MATERIAL SUPPLIED
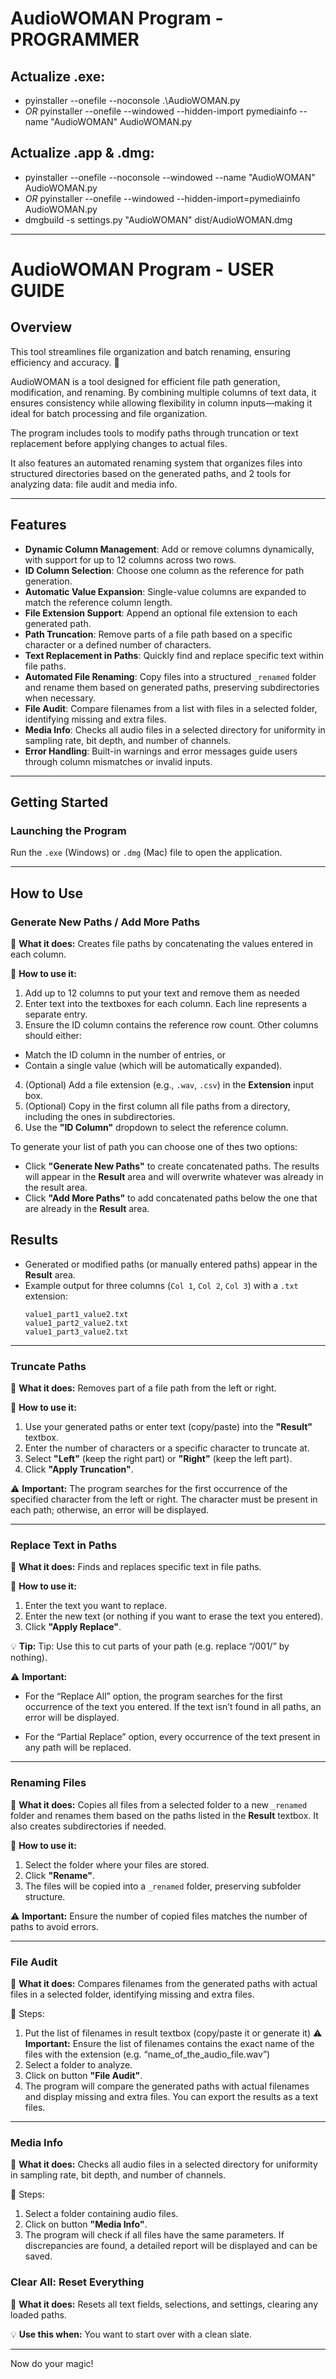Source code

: # **AudioWOMAN Program - PROGRAMMER**

## **Actualize .exe:**
* pyinstaller --onefile --noconsole .\AudioWOMAN.py
* *OR* pyinstaller --onefile --windowed --hidden-import pymediainfo --name "AudioWOMAN" AudioWOMAN.py

## **Actualize .app & .dmg:**
* pyinstaller --onefile --noconsole --windowed --name "AudioWOMAN" AudioWOMAN.py
* *OR* pyinstaller --onefile --windowed --hidden-import=pymediainfo AudioWOMAN.py
* dmgbuild -s settings.py "AudioWOMAN" dist/AudioWOMAN.dmg

------------------------------------------------------------------------

# **AudioWOMAN Program - USER GUIDE**

## **Overview**

This tool streamlines file organization and batch renaming, ensuring efficiency and accuracy. 🚀

AudioWOMAN is a tool designed for efficient file path generation, modification, and renaming. By combining multiple columns of text data, it ensures consistency while allowing flexibility in column inputs—making it ideal for batch processing and file organization.

The program includes tools to modify paths through truncation or text replacement before applying changes to actual files. 

It also features an automated renaming system that organizes files into structured directories based on the generated paths, and 2 tools for analyzing data: file audit and media info.


---

## **Features**

- **Dynamic Column Management**: Add or remove columns dynamically, with support for up to 12 columns across two rows.
- **ID Column Selection**: Choose one column as the reference for path generation.
- **Automatic Value Expansion**: Single-value columns are expanded to match the reference column length.
- **File Extension Support**: Append an optional file extension to each generated path.
- **Path Truncation**: Remove parts of a file path based on a specific character or a defined number of characters.
- **Text Replacement in Paths**: Quickly find and replace specific text within file paths.
- **Automated File Renaming**: Copy files into a structured `_renamed` folder and rename them based on generated paths, preserving subdirectories when necessary.
- **File Audit**: Compare filenames from a list with files in a selected folder, identifying missing and extra files.
- **Media Info**: Checks all audio files in a selected directory for uniformity in sampling rate, bit depth, and number of channels.
- **Error Handling**: Built-in warnings and error messages guide users through column mismatches or invalid inputs.

---

## **Getting Started**

### **Launching the Program**

Run the `.exe` (Windows) or `.dmg` (Mac) file to open the application.

---

## **How to Use**

### **Generate New Paths / Add More Paths**

🔹 **What it does:**
Creates file paths by concatenating the values entered in each column.

🔹 **How to use it:**

1.	Add up to 12 columns to put your text and remove them as needed
2.	Enter text into the textboxes for each column. Each line represents a separate entry.
3.	Ensure the ID column contains the reference row count. Other columns should either:
   - Match the ID column in the number of entries, or
   - Contain a single value (which will be automatically expanded).
4.	(Optional) Add a file extension (e.g., `.wav`, `.csv`) in the **Extension** input box.
5.	(Optional) Copy in the first column all file paths from a directory, including the ones in subdirectories. 
6. Use the **"ID Column"** dropdown to select the reference column.

To generate your list of path you can choose one of thes two options:
  - Click **"Generate New Paths"** to create concatenated paths. The results will appear in the **Result** area and will overwrite whatever was already in the result area.
  - Click **"Add More Paths"** to add concatenated paths below the one that are already in the **Result** area.

## **Results**

- Generated or modified paths (or manually entered paths) appear in the **Result** area.
- Example output for three columns (`Col 1`, `Col 2`, `Col 3`) with a `.txt` extension:
  ```
  value1_part1_value2.txt
  value1_part2_value2.txt
  value1_part3_value2.txt
  ```

---

### **Truncate Paths**

🔹 **What it does:**
Removes part of a file path from the left or right.

🔹 **How to use it:**

1. Use your generated paths or enter text (copy/paste) into the **"Result"** textbox.
2. Enter the number of characters or a specific character to truncate at.
3. Select **"Left"** (keep the right part) or **"Right"** (keep the left part).
4. Click **"Apply Truncation"**.

⚠ **Important:** The program searches for the first occurrence of the specified character from the left or right. The character must be present in each path; otherwise, an error will be displayed.

---

### **Replace Text in Paths**

🔹 **What it does:**
Finds and replaces specific text in file paths.

🔹 **How to use it:**

1. Enter the text you want to replace.
2. Enter the new text (or nothing if you want to erase the text you entered).
3. Click **"Apply Replace"**.

💡 **Tip:** Tip: Use this to cut parts of your path (e.g. replace “/001/” by nothing).

⚠ **Important:** 
- For the “Replace All” option, the program searches for the first occurrence of the text you entered.  If the text isn’t found in all paths, an error will be displayed.

- For the “Partial Replace” option, every occurrence of the text present in any path will be replaced.

---

### **Renaming Files**

🔹 **What it does:**
Copies all files from a selected folder to a new `_renamed` folder and renames them based on the paths listed in the **Result** textbox. It also creates subdirectories if needed.

🔹 **How to use it:**

1. Select the folder where your files are stored.
2. Click **"Rename"**.
3. The files will be copied into a `_renamed` folder, preserving subfolder structure.

⚠ **Important:** Ensure the number of copied files matches the number of paths to avoid errors.

---

### **File Audit**
🔹 **What it does:**
Compares filenames from the generated paths with actual files in a selected folder, identifying missing and extra files.

📌 Steps:
1.	Put the list of filenames in result textbox (copy/paste it or generate it)
⚠ **Important:** Ensure the list of filenames contains the exact name of the files with the extension (e.g. “name_of_the_audio_file.wav”)
2.	Select a folder to analyze.
3.	Click on button **"File Audit"**.
4.	The program will compare the generated paths with actual filenames and display missing and extra files.
You can export the results as a text files.

---

### **Media Info**

🔹 **What it does:**
Checks all audio files in a selected directory for uniformity in sampling rate, bit depth, and number of channels.

📌 Steps:
1.	Select a folder containing audio files.
2.	Click on button **"Media Info"**.
3.	The program will check if all files have the same parameters.
If discrepancies are found, a detailed report will be displayed and can be saved.


### **Clear All: Reset Everything**

🔹 **What it does:**
Resets all text fields, selections, and settings, clearing any loaded paths.

💡 **Use this when:** You want to start over with a clean slate.

---

Now do your magic!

HOW TO COMPLETE THIS TASK
Repeat each record exactly, with the pictures left out.

YOUR RESPONSE
Source code

: # **AudioWOMAN Program - PROGRAMMER**

## **Actualize .exe:**
* pyinstaller --onefile --noconsole .\AudioWOMAN.py
* *OR* pyinstaller --onefile --windowed --hidden-import pymediainfo --name "AudioWOMAN" AudioWOMAN.py

## **Actualize .app & .dmg:**
* pyinstaller --onefile --noconsole --windowed --name "AudioWOMAN" AudioWOMAN.py
* *OR* pyinstaller --onefile --windowed --hidden-import=pymediainfo AudioWOMAN.py
* dmgbuild -s settings.py "AudioWOMAN" dist/AudioWOMAN.dmg

------------------------------------------------------------------------

# **AudioWOMAN Program - USER GUIDE**

## **Overview**

This tool streamlines file organization and batch renaming, ensuring efficiency and accuracy. 🚀

AudioWOMAN is a tool designed for efficient file path generation, modification, and renaming. By combining multiple columns of text data, it ensures consistency while allowing flexibility in column inputs—making it ideal for batch processing and file organization.

The program includes tools to modify paths through truncation or text replacement before applying changes to actual files. 

It also features an automated renaming system that organizes files into structured directories based on the generated paths, and 2 tools for analyzing data: file audit and media info.


---

## **Features**

- **Dynamic Column Management**: Add or remove columns dynamically, with support for up to 12 columns across two rows.
- **ID Column Selection**: Choose one column as the reference for path generation.
- **Automatic Value Expansion**: Single-value columns are expanded to match the reference column length.
- **File Extension Support**: Append an optional file extension to each generated path.
- **Path Truncation**: Remove parts of a file path based on a specific character or a defined number of characters.
- **Text Replacement in Paths**: Quickly find and replace specific text within file paths.
- **Automated File Renaming**: Copy files into a structured `_renamed` folder and rename them based on generated paths, preserving subdirectories when necessary.
- **File Audit**: Compare filenames from a list with files in a selected folder, identifying missing and extra files.
- **Media Info**: Checks all audio files in a selected directory for uniformity in sampling rate, bit depth, and number of channels.
- **Error Handling**: Built-in warnings and error messages guide users through column mismatches or invalid inputs.

---

## **Getting Started**

### **Launching the Program**

Run the `.exe` (Windows) or `.dmg` (Mac) file to open the application.

---

## **How to Use**

### **Generate New Paths / Add More Paths**

🔹 **What it does:**
Creates file paths by concatenating the values entered in each column.

🔹 **How to use it:**

1.	Add up to 12 columns to put your text and remove them as needed
2.	Enter text into the textboxes for each column. Each line represents a separate entry.
3.	Ensure the ID column contains the reference row count. Other columns should either:
   - Match the ID column in the number of entries, or
   - Contain a single value (which will be automatically expanded).
4.	(Optional) Add a file extension (e.g., `.wav`, `.csv`) in the **Extension** input box.
5.	(Optional) Copy in the first column all file paths from a directory, including the ones in subdirectories. 
6. Use the **"ID Column"** dropdown to select the reference column.

To generate your list of path you can choose one of thes two options:
  - Click **"Generate New Paths"** to create concatenated paths. The results will appear in the **Result** area and will overwrite whatever was already in the result area.
  - Click **"Add More Paths"** to add concatenated paths below the one that are already in the **Result** area.

## **Results**

- Generated or modified paths (or manually entered paths) appear in the **Result** area.
- Example output for three columns (`Col 1`, `Col 2`, `Col 3`) with a `.txt` extension:
  ```
  value1_part1_value2.txt
  value1_part2_value2.txt
  value1_part3_value2.txt
  ```

---

### **Truncate Paths**

🔹 **What it does:**
Removes part of a file path from the left or right.

🔹 **How to use it:**

1. Use your generated paths or enter text (copy/paste) into the **"Result"** textbox.
2. Enter the number of characters or a specific character to truncate at.
3. Select **"Left"** (keep the right part) or **"Right"** (keep the left part).
4. Click **"Apply Truncation"**.

⚠ **Important:** The program searches for the first occurrence of the specified character from the left or right. The character must be present in each path; otherwise, an error will be displayed.

---

### **Replace Text in Paths**

🔹 **What it does:**
Finds and replaces specific text in file paths.

🔹 **How to use it:**

1. Enter the text you want to replace.
2. Enter the new text (or nothing if you want to erase the text you entered).
3. Click **"Apply Replace"**.

💡 **Tip:** Tip: Use this to cut parts of your path (e.g. replace “/001/” by nothing).

⚠ **Important:** 
- For the “Replace All” option, the program searches for the first occurrence of the text you entered.  If the text isn’t found in all paths, an error will be displayed.

- For the “Partial Replace” option, every occurrence of the text present in any path will be replaced.

---

### **Renaming Files**

🔹 **What it does:**
Copies all files from a selected folder to a new `_renamed` folder and renames them based on the paths listed in the **Result** textbox. It also creates subdirectories if needed.

🔹 **How to use it:**

1. Select the folder where your files are stored.
2. Click **"Rename"**.
3. The files will be copied into a `_renamed` folder, preserving subfolder structure.

⚠ **Important:** Ensure the number of copied files matches the number of paths to avoid errors.

---

### **File Audit**
🔹 **What it does:**
Compares filenames from the generated paths with actual files in a selected folder, identifying missing and extra files.

📌 Steps:
1.	Put the list of filenames in result textbox (copy/paste it or generate it)
⚠ **Important:** Ensure the list of filenames contains the exact name of the files with the extension (e.g. “name_of_the_audio_file.wav”)
2.	Select a folder to analyze.
3.	Click on button **"File Audit"**.
4.	The program will compare the generated paths with actual filenames and display missing and extra files.
You can export the results as a text files.

---

### **Media Info**

🔹 **What it does:**
Checks all audio files in a selected directory for uniformity in sampling rate, bit depth, and number of channels.

📌 Steps:
1.	Select a folder containing audio files.
2.	Click on button **"Media Info"**.
3.	The program will check if all files have the same parameters.
If discrepancies are found, a detailed report will be displayed and can be saved.


### **Clear All: Reset Everything**

🔹 **What it does:**
Resets all text fields, selections, and settings, clearing any loaded paths.

💡 **Use this when:** You want to start over with a clean slate.

---

Now do your magic!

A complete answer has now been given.